Ciao, chiunque tu sia! Ti avviso che questo non è un messaggio misterioso scritto in codice, è un’offerta di amicizia. Oggi la biblioteca è così vuota che mi sembra di sentire l’eco quando volto le pagine del libro di matematica… chissà dove se ne sono andati tutti. Sto cercando di risolvere un problema difficilissimo, ma non ci riesco, così ho strappato un foglio a quadretti dal quaderno e ti ho scritto.
È un esperimento. Vediamo se funziona.
Ehm, ciao, mi sento un po’ stupido a risponderti, ma ho trovato il tuo biglietto.
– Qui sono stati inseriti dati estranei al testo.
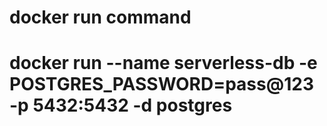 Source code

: 
# docker run command
# docker run --name serverless-db -e POSTGRES_PASSWORD=pass@123 -p 5432:5432 -d postgres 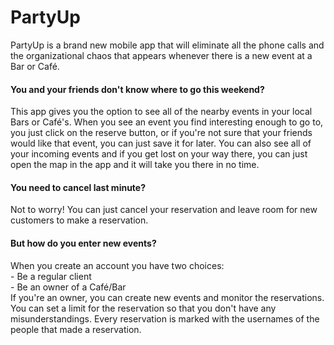 # PartyUp

PartyUp is a brand new mobile app that will eliminate all the phone calls and the organizational chaos that appears
whenever there is a new event at a Bar or Café. 

<h4>You and your friends don't know where to go this weekend?</h4>
This app gives you the option to see all of the nearby events in your local Bars or Café's. 
When you see an event you find interesting enough to go to, you just click on the reserve button,
or if you're not sure that your friends would like that event, you can just save it for later.
You can also see all of your incoming events and if you get lost on your way there, 
you can just open the map in the app and it will take you there in no time.
<br>
<h4>You need to cancel last minute?</h4>
Not to worry! You can just cancel your reservation and leave room for new customers to make a reservation.
<br>
<h4>But how do you enter new events?</h4>
When you create an account you have two choices:<br>
- Be a regular client<br>
- Be an owner of a Café/Bar<br>
If you're an owner, you can create new events and monitor the reservations. <br>
You can set a limit for the reservation so that you don't have any misunderstandings. Every reservation is marked with the usernames of the people that made a reservation.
Sei stato tu a mettere Puck il folletto di Kipling nello scaffale della «M»? È un po’ che mi domando cosa ci fa lì. Oggi pomeriggio mi è venuta voglia di rimetterlo al posto giusto e, sorpresa, il tuo messaggio è caduto per terra! Chissà da quanto tempo lo hai scritto… magari ti sei stufato di venire in biblioteca, oppure te ne sei andato via dall’istituto. Lo spero per te.
Davvero non è un messaggio in codice? Peccato! Però il foglio è pieno di scarabocchi e hai disegnato almeno dieci pesci sui margini. A uno hai fatto anche le bolle che escono dalla bocca. Mi sa che matematica non è la tua materia preferita. Sei riuscito poi a risolvere il problema?

Ciao,
Chiunquetusia

Elisa Puricelli Guerra, Cuori di carta, Einaudi Ragazzi, 2012, pp.212, €11.